Aku tidak menemukan Madame Fatima di bawah, tidak juga mendengar sahutannya atas panggilan pelanku, jai mungkin beliau sudah beristirahat di kamarnya. Sepertinya itu fenomena yang wajar untuk mereka yang sudah mulai senior, mereka cinderung beristirahat lebih cepat dan bangun lebih pagi dari kami yang lebih muda.

Selain aku, ada satu orang mahasiswa lainnya yang juga menyewa kamar di rumah Madame Fatima ini. Namanya Brigitta, Kami memanggilnya Gee. Gee berasal dari Vietnam. Dan berbeda dari aku maupun Madame Fatima, dia bukan seorang muslim.

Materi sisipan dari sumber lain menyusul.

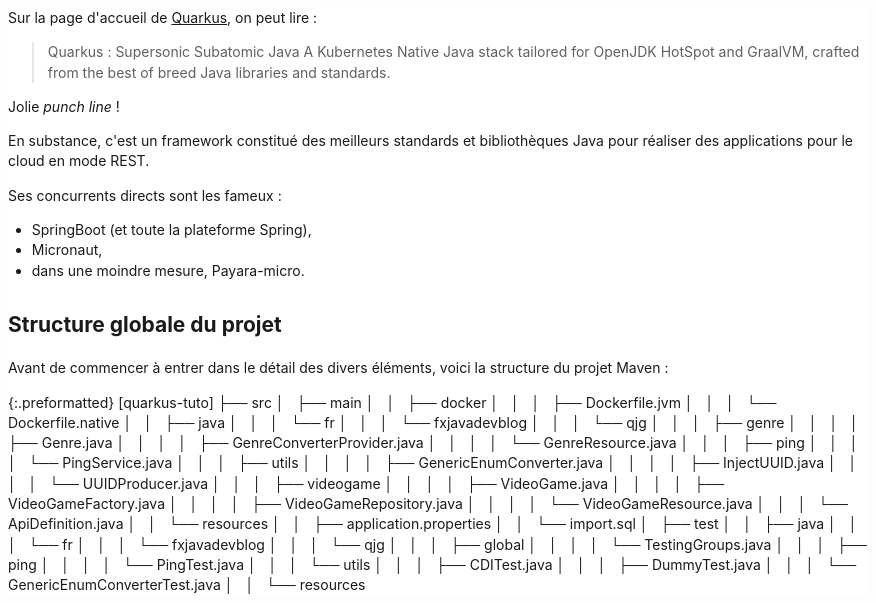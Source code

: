 Sur la page d'accueil de [Quarkus](https://quarkus.io/), on peut lire :

> Quarkus : Supersonic Subatomic Java
> A Kubernetes Native Java stack tailored for OpenJDK HotSpot and GraalVM, crafted from the best of breed Java libraries and standards.

Jolie *punch line* !

En substance, c'est un framework constitué des meilleurs standards et bibliothèques Java pour réaliser des applications pour le cloud en mode REST.

Ses concurrents directs sont les fameux :

- SpringBoot (et toute la plateforme Spring),
- Micronaut,
- dans une moindre mesure, Payara-micro.

## Structure globale du projet

Avant de commencer à entrer dans le détail des divers éléments, voici la structure du projet Maven :

{:.preformatted}
[quarkus-tuto]
├── src
│   ├── main
│   │   ├── docker
│   │   │   ├── Dockerfile.jvm
│   │   │   └── Dockerfile.native
│   │   ├── java
│   │   │   └── fr
│   │   │       └── fxjavadevblog
│   │   │           └── qjg
│   │   │               ├── genre
│   │   │               │   ├── Genre.java
│   │   │               │   ├── GenreConverterProvider.java
│   │   │               │   └── GenreResource.java
│   │   │               ├── ping
│   │   │               │   └── PingService.java
│   │   │               ├── utils
│   │   │               │   ├── GenericEnumConverter.java
│   │   │               │   ├── InjectUUID.java
│   │   │               │   └── UUIDProducer.java
│   │   │               ├── videogame
│   │   │               │   ├── VideoGame.java
│   │   │               │   ├── VideoGameFactory.java
│   │   │               │   ├── VideoGameRepository.java
│   │   │               │   └── VideoGameResource.java
│   │   │               └── ApiDefinition.java
│   │   └── resources
│   │       ├── application.properties
│   │       └── import.sql
│   ├── test
│   │   ├── java
│   │   │   └── fr
│   │   │       └── fxjavadevblog
│   │   │           └── qjg
│   │   │               ├── global
│   │   │               │   └── TestingGroups.java
│   │   │               ├── ping
│   │   │               │   └── PingTest.java
│   │   │               └── utils
│   │   │                   ├── CDITest.java
│   │   │                   ├── DummyTest.java
│   │   │                   └── GenericEnumConverterTest.java
│   │   └── resources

Tapi dia juga sama sepertiku yang ditolak hampir semua boeadring house yang 'layak' di Paris. Tapi jangan tanyakan padaku apa alasannya. Aku tak tahu.

Aku tidak terlalu dekat dengannya sebenarnya, tapi bukan benci juga. Hanya saja, mungkin karena kepribadian kami amat bertolak belakang; dia sering membawa temannya ke sini, kadang hingga amat malam, sedangkan aku lebih memilih bertemu di luar sebelum jam sembilan malam. Dia suka berdandan dan aku tidak. Dia suka sekali dengan musik, dan aku tidak. See, kami amat bertolak belakang, jadi kami tidak terlalu banyak berinteraksi. Karena itulah kami tidak dekat. Kamarnya tepat berada di kamarku. Kami berbagi kamar mandi di ujung lorong. Saat aku melewati kamarnya, lagi - lagi suara musik yang berdentam keras langsung terdengar. Sebenarnya kami, aku dan madame Fatima, sudah berkali - kali mengingatkannya untuk memelankan volumenya, tapi selalu saja diulanginya lagi dan lagi, dan akhirnya kami pun bosan sendiri. Biarlah dia melakukan apa yang dia suka. Aku dan dia hanya ngobrol sesekali saat kebetulan sarapan bersama, atau berpapasan di lorong. Hanya itu saja interaksi kami.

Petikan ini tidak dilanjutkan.